Il processo si avvia nel migliore dei modi almeno fino al momento in cui scopriamo che alcune informazioni forniteci dallo stesso assistito sono in realtà erronee: come volesse sfidare il patibolo, è riuscito a remarci contro con astuta perizia! La situazione è quindi piuttosto insolita con i due male informati avvocati che cadono dal pero mentre alcune loro inoppugnabili tesi si squagliano come neve al sole. Ma dal momento che siamo i migliori sulla piazza, riusciamo abilmente ad evitare di far bruciare la frittata facendo vacillare l’attendibilità dell’accusa. Vero è che la legge non ammette ignoranza ma, evidentemente, sia io che il mio collega non abbiamo seguito a fondo Perry Mason perchè, proprio durante l’arringa finale, estraiamo dal cilindro la prova che avrebbe dato lo scossone decisivo all’intero processo. Pensando così di folgorare la giuria, veniamo invece profondamente scottati e, quello che doveva essere il nostro asso nella manica, ci va invece di traverso!

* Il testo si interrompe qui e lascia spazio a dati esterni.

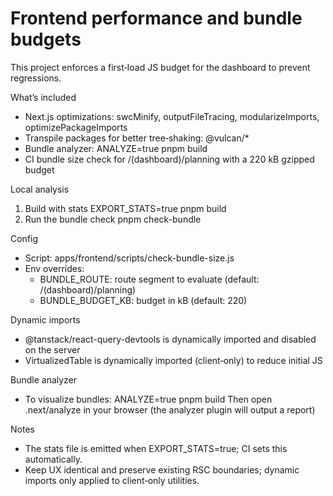 # Frontend performance and bundle budgets

This project enforces a first‑load JS budget for the dashboard to prevent regressions.

What’s included
- Next.js optimizations: swcMinify, outputFileTracing, modularizeImports, optimizePackageImports
- Transpile packages for better tree‑shaking: @vulcan/*
- Bundle analyzer: ANALYZE=true pnpm build
- CI bundle size check for /(dashboard)/planning with a 220 kB gzipped budget

Local analysis
1) Build with stats
   EXPORT_STATS=true pnpm build
2) Run the bundle check
   pnpm check-bundle

Config
- Script: apps/frontend/scripts/check-bundle-size.js
- Env overrides:
  - BUNDLE_ROUTE: route segment to evaluate (default: /(dashboard)/planning)
  - BUNDLE_BUDGET_KB: budget in kB (default: 220)

Dynamic imports
- @tanstack/react-query-devtools is dynamically imported and disabled on the server
- VirtualizedTable is dynamically imported (client‑only) to reduce initial JS

Bundle analyzer
- To visualize bundles:
  ANALYZE=true pnpm build
  Then open .next/analyze in your browser (the analyzer plugin will output a report)

Notes
- The stats file is emitted when EXPORT_STATS=true; CI sets this automatically.
- Keep UX identical and preserve existing RSC boundaries; dynamic imports only applied to client‑only utilities.

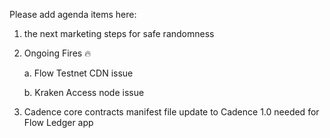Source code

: Please add agenda items here:

1. the next marketing steps for safe randomness
2. Ongoing Fires 🔥
   
   a. Flow Testnet CDN issue
   
   b. Kraken Access node issue
3. Cadence core contracts manifest file update to Cadence 1.0 needed for Flow Ledger app
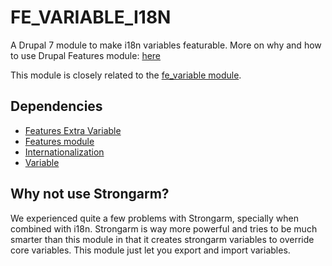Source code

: FE_VARIABLE_I18N
================

A Drupal 7 module to make i18n variables featurable.
More on why and how to use Drupal Features module: [here](https://fosswiki.liip.ch/display/DRUPAL/Drupal+7+using+the+features+module)

This module is closely related to the [fe_variable module](https://github.com/liip/fe_variable).

Dependencies
------------------
 * [Features Extra Variable](https://github.com/liip/fe_variable)
 * [Features module](http://drupal.org/project/features)
 * [Internationalization](http://drupal.org/project/i18n)
 * [Variable](http://drupal.org/project/variable)

Why not use Strongarm?
------------------

We experienced quite a few problems with Strongarm, specially when combined with i18n. Strongarm is way more powerful and tries to be much smarter than this module in that it creates strongarm variables to override core variables. This module just let you export and import variables.
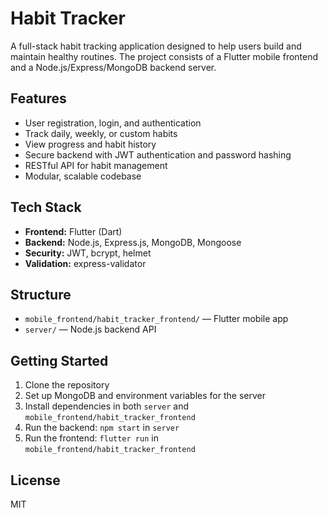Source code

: # Habit Tracker

A full-stack habit tracking application designed to help users build and maintain healthy routines. The project consists of a Flutter mobile frontend and a Node.js/Express/MongoDB backend server.

## Features

- User registration, login, and authentication
- Track daily, weekly, or custom habits
- View progress and habit history
- Secure backend with JWT authentication and password hashing
- RESTful API for habit management
- Modular, scalable codebase

## Tech Stack

- **Frontend:** Flutter (Dart)
- **Backend:** Node.js, Express.js, MongoDB, Mongoose
- **Security:** JWT, bcrypt, helmet
- **Validation:** express-validator

## Structure

- `mobile_frontend/habit_tracker_frontend/` — Flutter mobile app
- `server/` — Node.js backend API

## Getting Started

1. Clone the repository
2. Set up MongoDB and environment variables for the server
3. Install dependencies in both `server` and `mobile_frontend/habit_tracker_frontend`
4. Run the backend: `npm start` in `server`
5. Run the frontend: `flutter run` in `mobile_frontend/habit_tracker_frontend`

## License

MIT

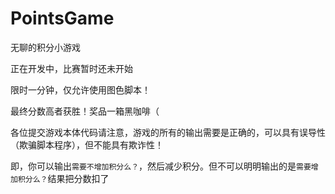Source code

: # PointsGame

无聊的积分小游戏

正在开发中，比赛暂时还未开始

限时一分钟，仅允许使用图色脚本！

最终分数高者获胜！奖品一箱黑咖啡（

各位提交游戏本体代码请注意，游戏的所有的输出需要是正确的，可以具有误导性（欺骗脚本程序），但不能具有欺诈性！

即，你可以输出`需要不增加积分么？`，然后减少积分。但不可以明明输出的是`需要增加积分么？`结果把分数扣了
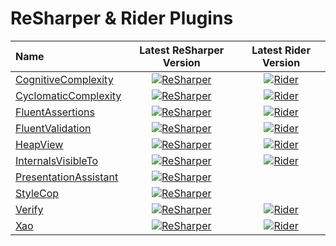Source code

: # ReSharper & Rider Plugins

<!-- BEGIN: TABLE -->
| Name   | Latest ReSharper Version | Latest Rider Version |
|:-------|:------------------------:|:--------------------:|
| [CognitiveComplexity](https://github.com/matkoch/resharper-cognitivecomplexity/) | [![ReSharper](https://img.shields.io/jetbrains/plugin/v/12391-cognitivecomplexity.svg?label=)](https://plugins.jetbrains.com/plugin/12391-cognitivecomplexity) | [![Rider](https://img.shields.io/jetbrains/plugin/v/12024-cognitivecomplexity.svg?label=)](https://plugins.jetbrains.com/plugin/12024-cognitivecomplexity) |
| [CyclomaticComplexity](https://github.com/JetBrains/resharper-cyclomatic-complexity/) | [![ReSharper](https://img.shields.io/jetbrains/plugin/v/11625-cyclomaticcomplexity.svg?label=)](https://plugins.jetbrains.com/plugin/11625-cyclomaticcomplexity) | [![Rider](https://img.shields.io/jetbrains/plugin/v/10395-cyclomatic-complexity.svg?label=)](https://plugins.jetbrains.com/plugin/10395-cyclomatic-complexity) |
| [FluentAssertions](https://github.com/matkoch/resharper-fluentassertions/) | [![ReSharper](https://img.shields.io/jetbrains/plugin/v/16367-fluentassertions.svg?label=)](https://plugins.jetbrains.com/plugin/16367-fluentassertions) | [![Rider](https://img.shields.io/jetbrains/plugin/v/16224-fluentassertions.svg?label=)](https://plugins.jetbrains.com/plugin/16224-fluentassertions) |
| [FluentValidation](https://github.com/matkoch/resharper-fluentvalidation/) | [![ReSharper](https://img.shields.io/jetbrains/plugin/v/15946-fluentvalidation.svg?label=)](https://plugins.jetbrains.com/plugin/15946-fluentvalidation) | [![Rider](https://img.shields.io/jetbrains/plugin/v/15942-fluentvalidation.svg?label=)](https://plugins.jetbrains.com/plugin/15942-fluentvalidation) |
| [HeapView](https://github.com/controlflow/resharper-heapview/) | [![ReSharper](https://img.shields.io/jetbrains/plugin/v/12390-heap-allocations-viewer.svg?label=)](https://plugins.jetbrains.com/plugin/12390-heap-allocations-viewer) | [![Rider](https://img.shields.io/jetbrains/plugin/v/9223-heap-allocations-viewer.svg?label=)](https://plugins.jetbrains.com/plugin/9223-heap-allocations-viewer) |
| [InternalsVisibleTo](https://github.com/matkoch/resharper-internalsvisibleto/) | [![ReSharper](https://img.shields.io/jetbrains/plugin/v/11643-internalsvisibleto-helper.svg?label=)](https://plugins.jetbrains.com/plugin/11643-internalsvisibleto-helper) | [![Rider](https://img.shields.io/jetbrains/plugin/v/13624-internalsvisibleto.svg?label=)](https://plugins.jetbrains.com/plugin/13624-internalsvisibleto) |
| [PresentationAssistant](https://github.com/JetBrains/resharper-presentation-assistant/) | [![ReSharper](https://img.shields.io/jetbrains/plugin/v/11631-presentation-assistant.svg?label=)](https://plugins.jetbrains.com/plugin/11631-presentation-assistant) |  |
| [StyleCop](https://github.com/StyleCop/StyleCop.ReSharper/) | [![ReSharper](https://img.shields.io/jetbrains/plugin/v/11619-stylecop-by-jetbrains.svg?label=)](https://plugins.jetbrains.com/plugin/11619-stylecop-by-jetbrains) |  |
| [Verify](https://github.com/matkoch/resharper-Verify/) | [![ReSharper](https://img.shields.io/jetbrains/plugin/v/17241-verify-support.svg?label=)](https://plugins.jetbrains.com/plugin/17241-verify-support) | [![Rider](https://img.shields.io/jetbrains/plugin/v/17240-verify-support.svg?label=)](https://plugins.jetbrains.com/plugin/17240-verify-support) |
| [Xao](https://github.com/matkoch/resharper-xao/) | [![ReSharper](https://img.shields.io/jetbrains/plugin/v/11673-xao--navigate-between-a-xaml-view-and-viewmodel.svg?label=)](https://plugins.jetbrains.com/plugin/11673-xao--navigate-between-a-xaml-view-and-viewmodel) | [![Rider](https://img.shields.io/jetbrains/plugin/v/12816-xao.svg?label=)](https://plugins.jetbrains.com/plugin/12816-xao) |
<!-- END: TABLE -->

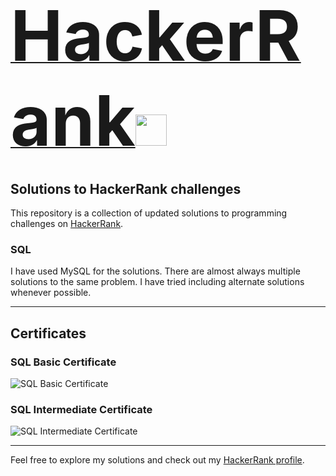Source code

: # [<span style="font-size: 4em; font-weight: bold;">HackerRank</span>](https://www.hackerrank.com/domains/tutorials/10-days-of-sql)<img src="https://upload.wikimedia.org/wikipedia/commons/6/65/HackerRank_logo.png" height="50px" width="50px"/>

## Solutions to HackerRank challenges

This repository is a collection of updated solutions to programming challenges on [HackerRank](https://www.hackerrank.com/profile/aalmehedihasan).

### SQL
I have used MySQL for the solutions. There are almost always multiple solutions to the same problem. I have tried including alternate solutions whenever possible.

---

## Certificates

### SQL Basic Certificate
![SQL Basic Certificate](path_to_basic_certificate_image)

### SQL Intermediate Certificate
![SQL Intermediate Certificate](path_to_intermediate_certificate_image)

---

Feel free to explore my solutions and check out my [HackerRank profile](https://www.hackerrank.com/profile/aalmehedihasan).
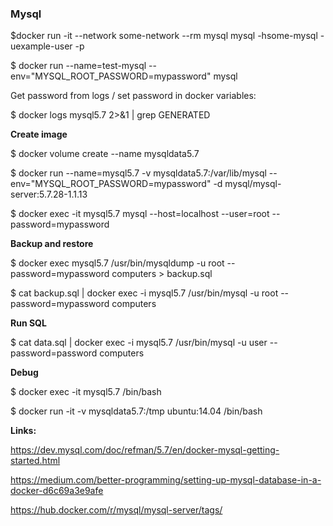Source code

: 
### Mysql

$docker run -it --network some-network --rm mysql mysql -hsome-mysql -uexample-user -p

$ docker run  --name=test-mysql --env="MYSQL_ROOT_PASSWORD=mypassword" mysql

Get password  from logs / set  password in docker variables:

$ docker logs mysql5.7  2>&1 | grep GENERATED


**Create image**

$ docker volume create --name mysqldata5.7 

$ docker run --name=mysql5.7  -v mysqldata5.7:/var/lib/mysql --env="MYSQL_ROOT_PASSWORD=mypassword" -d mysql/mysql-server:5.7.28-1.1.13

$ docker exec -it mysql5.7  mysql --host=localhost --user=root --password=mypassword 


**Backup and restore**

$ docker exec mysql5.7 /usr/bin/mysqldump -u root --password=mypassword computers > backup.sql

$ cat backup.sql | docker exec -i mysql5.7 /usr/bin/mysql -u root --password=mypassword computers

**Run SQL**

$ cat data.sql  | docker exec  -i  mysql5.7 /usr/bin/mysql -u user --password=password  computers

**Debug**

$ docker exec -it mysql5.7  /bin/bash

$ docker run -it -v mysqldata5.7:/tmp ubuntu:14.04 /bin/bash

**Links:**

https://dev.mysql.com/doc/refman/5.7/en/docker-mysql-getting-started.html

https://medium.com/better-programming/setting-up-mysql-database-in-a-docker-d6c69a3e9afe

https://hub.docker.com/r/mysql/mysql-server/tags/

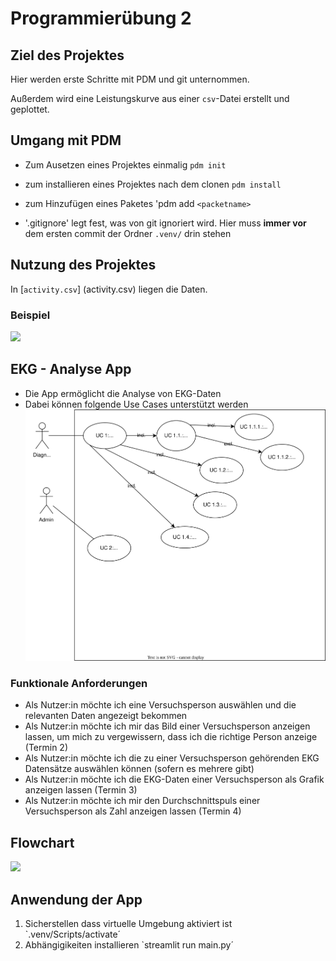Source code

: # Programmierübung 2

## Ziel des Projektes

Hier werden erste Schritte mit PDM und git unternommen.

Außerdem wird eine Leistungskurve aus einer `csv`-Datei erstellt und geplottet.

## Umgang mit PDM

- Zum Ausetzen eines Projektes einmalig `pdm init`
- zum installieren eines Projektes nach dem clonen `pdm install`
- zum Hinzufügen eines Paketes 'pdm add `<packetname>`

- '.gitignore' legt fest, was von git ignoriert wird. Hier muss __immer vor__ dem ersten commit der Ordner `.venv/` drin stehen

## Nutzung des Projektes

In [`activity.csv`] (activity.csv) liegen die Daten.

### Beispiel

![](https://jhumci.github.io/2024_SoSe_Programmieruebung/images/power_curve.png)




## EKG - Analyse App
- Die App ermöglicht die Analyse von EKG-Daten
- Dabei können folgende Use Cases unterstützt werden
![](docs/uml_usecase2.svg)

### Funktionale Anforderungen
- Als Nutzer:in möchte ich eine Versuchsperson auswählen und die relevanten Daten angezeigt bekommen
- Als Nutzer:in möchte ich mir das Bild einer Versuchsperson anzeigen lassen, um mich zu vergewissern, dass ich die richtige Person anzeige (Termin 2)
- Als Nutzer:in möchte ich die zu einer Versuchsperson gehörenden EKG Datensätze auswählen können (sofern es mehrere gibt)
- Als Nutzer:in möchte ich die EKG-Daten einer Versuchsperson als Grafik anzeigen lassen (Termin 3)
- Als Nutzer:in möchte ich mir den Durchschnittspuls einer Versuchsperson als Zahl anzeigen lassen (Termin 4)

## Flowchart

![](https://mermaid.ink/img/pako:eNp9kk1u2zAQha9CcJUCliHLMi1p0aKt2yy6ySKrWIXBSGNRDUUK_KmbGL5NbtKLdSTXkuME4Uqjed-8xwH3tNAl0IwGQZArVzsJGfmsuHy0QL79uM5V39hKvSsEN47cfskVwWMdVlfkw1lFguCjBQmF23gLZn1j9D1XZa0I93b391lIUD__60dZRxGpefkKUk9QVwMySHpAcLtxYN0eMwYr7kCR39oIJEF9OhyJkyYIyC-O1JAOHqr1LTZe5zpDFGCGDlK6B74D6sxlqnFiF6swgFE2leHt-trwbf1AwFgHcnQ4TuvvcLaEY-8M73cp9O7FrPe9ddN6pIVZr7wphC2Eqp2zrZe2u6gB_DGwo3pwehu8sDwK-_iAux4fwCnrZYtOaGXqkmbOeJjQBkzDu5Luu25OnYAGcprhZwlb7qXLaa4OiLVc3WndnEijfSVotuXSYuXbEle1qjl6jpLO13zVXjmaRawfQbM9_YNVGE_jRZpG4SJJwnkaT-gjzWYRmyYJY4vlMp2xaJbMDxP61JuGU8bmIZsnMYsSFkfL9PAPH28QLw?type=png)

## Anwendung der App
1. Sicherstellen dass virtuelle Umgebung aktiviert ist `.venv/Scripts/activate´
2. Abhängigikeiten installieren `streamlit run main.py´
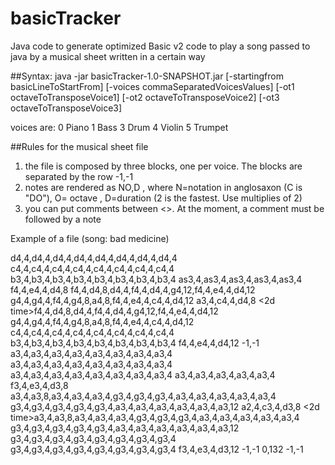 # basicTracker
Java code to generate optimized Basic v2 code to play a song passed to java by a musical sheet written in a certain way

##Syntax: java -jar basicTracker-1.0-SNAPSHOT.jar [-startingfrom basicLineToStartFrom] [-voices commaSeparatedVoicesValues] [-ot1 octaveToTransposeVoice1] [-ot2 octaveToTransposeVoice2] [-ot3 octaveToTransposeVoice3] <filepath>

voices are:
0 Piano
1 Bass
3 Drum
4 Violin
5 Trumpet

##Rules for the musical sheet file
1) the file is composed by three blocks, one per voice. The blocks are separated by the row -1,-1
2) notes are rendered as NO,D , where N=notation in anglosaxon (C is "DO"), O= octave , D=duration (2 is the fastest. Use multiplies of 2)
3) you can put comments between <>. At the moment, a comment must be followed by a note

Example of a file (song: bad medicine)

d4,4,d4,4,d4,4,d4,4,d4,4,d4,4,d4,4,d4,4
c4,4,c4,4,c4,4,c4,4,c4,4,c4,4,c4,4,c4,4
b3,4,b3,4,b3,4,b3,4,b3,4,b3,4,b3,4,b3,4
as3,4,as3,4,as3,4,as3,4,as3,4
f4,4,e4,4,d4,8
<endintro>f4,4,d4,8,d4,4,f4,4,d4,4,g4,12,f4,4,e4,4,d4,12
g4,4,g4,4,f4,4,g4,8,a4,8,f4,4,e4,4,c4,4,d4,12
<oh oho ho>a3,4,c4,4,d4,8
<2d time>f4,4,d4,8,d4,4,f4,4,d4,4,g4,12,f4,4,e4,4,d4,12
g4,4,g4,4,f4,4,g4,8,a4,8,f4,4,e4,4,c4,4,d4,12
<closing>c4,4,c4,4,c4,4,c4,4,c4,4,c4,4,c4,4,c4,4
b3,4,b3,4,b3,4,b3,4,b3,4,b3,4,b3,4,b3,4
f4,4,e4,4,d4,12
-1,-1
a3,4,a3,4,a3,4,a3,4,a3,4,a3,4,a3,4,a3,4
a3,4,a3,4,a3,4,a3,4,a3,4,a3,4,a3,4,a3,4
a3,4,a3,4,a3,4,a3,4,a3,4,a3,4,a3,4,a3,4
a3,4,a3,4,a3,4,a3,4,a3,4
f3,4,e3,4,d3,8
<endintro>a3,4,a3,8,a3,4,a3,4,a3,4,g3,4,g3,4,g3,4,a3,4,a3,4,a3,4,a3,4,a3,4
g3,4,g3,4,g3,4,g3,4,g3,4,a3,4,a3,4,a3,4,a3,4,a3,4,a3,12
<oh oho ho>a2,4,c3,4,d3,8
<2d time>a3,4,a3,8,a3,4,a3,4,a3,4,g3,4,g3,4,g3,4,a3,4,a3,4,a3,4,a3,4,a3,4
g3,4,g3,4,g3,4,g3,4,g3,4,a3,4,a3,4,a3,4,a3,4,a3,4,a3,12
<closing>g3,4,g3,4,g3,4,g3,4,g3,4,g3,4,g3,4,g3,4
g3,4,g3,4,g3,4,g3,4,g3,4,g3,4,g3,4,g3,4
f3,4,e3,4,d3,12
-1,-1
0,132
-1,-1
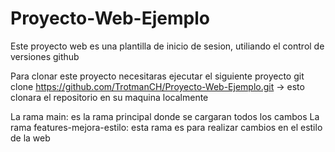 # Proyecto-Web-Ejemplo

Este proyecto web es una plantilla de inicio de sesion, utiliando el control de versiones github

Para clonar este proyecto necesitaras ejecutar el siguiente proyecto 
git clone https://github.com/TrotmanCH/Proyecto-Web-Ejemplo.git -> esto clonara el repositorio en su maquina localmente 

La rama main: es la rama principal donde se cargaran todos los cambos 
La rama features-mejora-estilo: esta rama es para realizar cambios en el estilo de la web
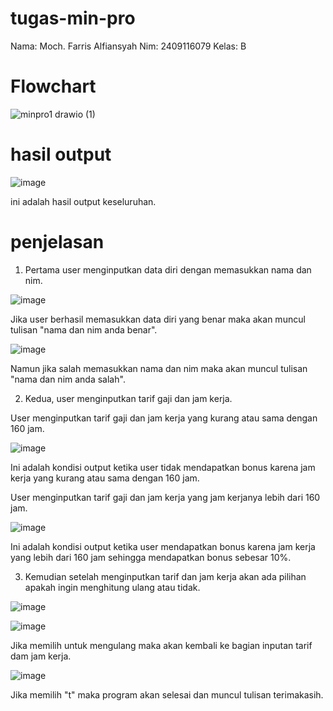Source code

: # tugas-min-pro
Nama: Moch. Farris Alfiansyah Nim: 2409116079 Kelas: B

# Flowchart

![minpro1 drawio (1)](https://github.com/user-attachments/assets/b5514937-6f04-4db3-b72a-b55e09b918b9)

# hasil output 
![image](https://github.com/user-attachments/assets/08c29ce3-229b-4342-be88-ab14bd1f3721)


ini adalah hasil output keseluruhan.

# penjelasan
1. Pertama user menginputkan data diri dengan memasukkan nama dan nim.


![image](https://github.com/user-attachments/assets/94e91393-c0f1-4960-b71b-a45e64a614ca)


Jika user berhasil memasukkan data diri yang benar maka akan muncul tulisan "nama dan nim anda benar".


![image](https://github.com/user-attachments/assets/5677e4e1-0202-4180-9994-e8663da521a5)


Namun jika salah memasukkan nama dan nim maka akan muncul tulisan "nama dan nim anda salah".





2. Kedua, user menginputkan tarif gaji dan jam kerja.

User menginputkan tarif gaji dan jam kerja yang kurang atau sama dengan 160 jam.


![image](https://github.com/user-attachments/assets/bba97585-2e44-4ea0-aa95-34707b0531bb)


Ini adalah kondisi output ketika user tidak mendapatkan bonus karena jam kerja yang kurang atau sama dengan 160 jam.   


User menginputkan tarif gaji dan jam kerja yang jam kerjanya lebih dari 160 jam.


![image](https://github.com/user-attachments/assets/9c86cdb6-3363-42da-a58a-43b2c2151665)


Ini adalah kondisi output ketika user mendapatkan bonus karena jam kerja yang lebih dari 160 jam sehingga mendapatkan bonus sebesar 10%.   


3. Kemudian setelah menginputkan tarif dan jam kerja akan ada pilihan apakah ingin menghitung ulang atau tidak.


![image](https://github.com/user-attachments/assets/80f49c00-99a5-4f5c-bead-300ebf4929df)



![image](https://github.com/user-attachments/assets/e9e1fc88-baf0-4023-8384-5972440f766d)


Jika memilih untuk mengulang maka akan kembali ke bagian inputan tarif dam jam kerja.


![image](https://github.com/user-attachments/assets/23f76d79-6455-4bc5-8c02-84ff2988c111)


Jika memilih "t" maka program akan selesai dan muncul tulisan terimakasih.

L’attesa è snervantemente infinita ma poi la giuria torna in aula; la tensione è palpabile e aleggia nell’aula rendendo il clima pesante. Sudo freddo. Tra i presenti cala un opprimente silenzio come le nubi prima della tempesta. C’è elettricità nell’aria. Il presidente si alza srotolando il foglio della sentenza e inizia la sua lenta lettura: paradossalmente, ridando libertà alle parole fissate nell’inchiostro, potrebbe decretare la definitiva prigionia del nostro assistito. Dalla nostra bocca non esce alcun grido di gioia ma siamo comunque soddisfatti: la giuria non è giunta ad un verdetto unanime concedendoci una vittoria di Pirro ma almeno il seme del dubbio è riuscito a dare il suo frutto!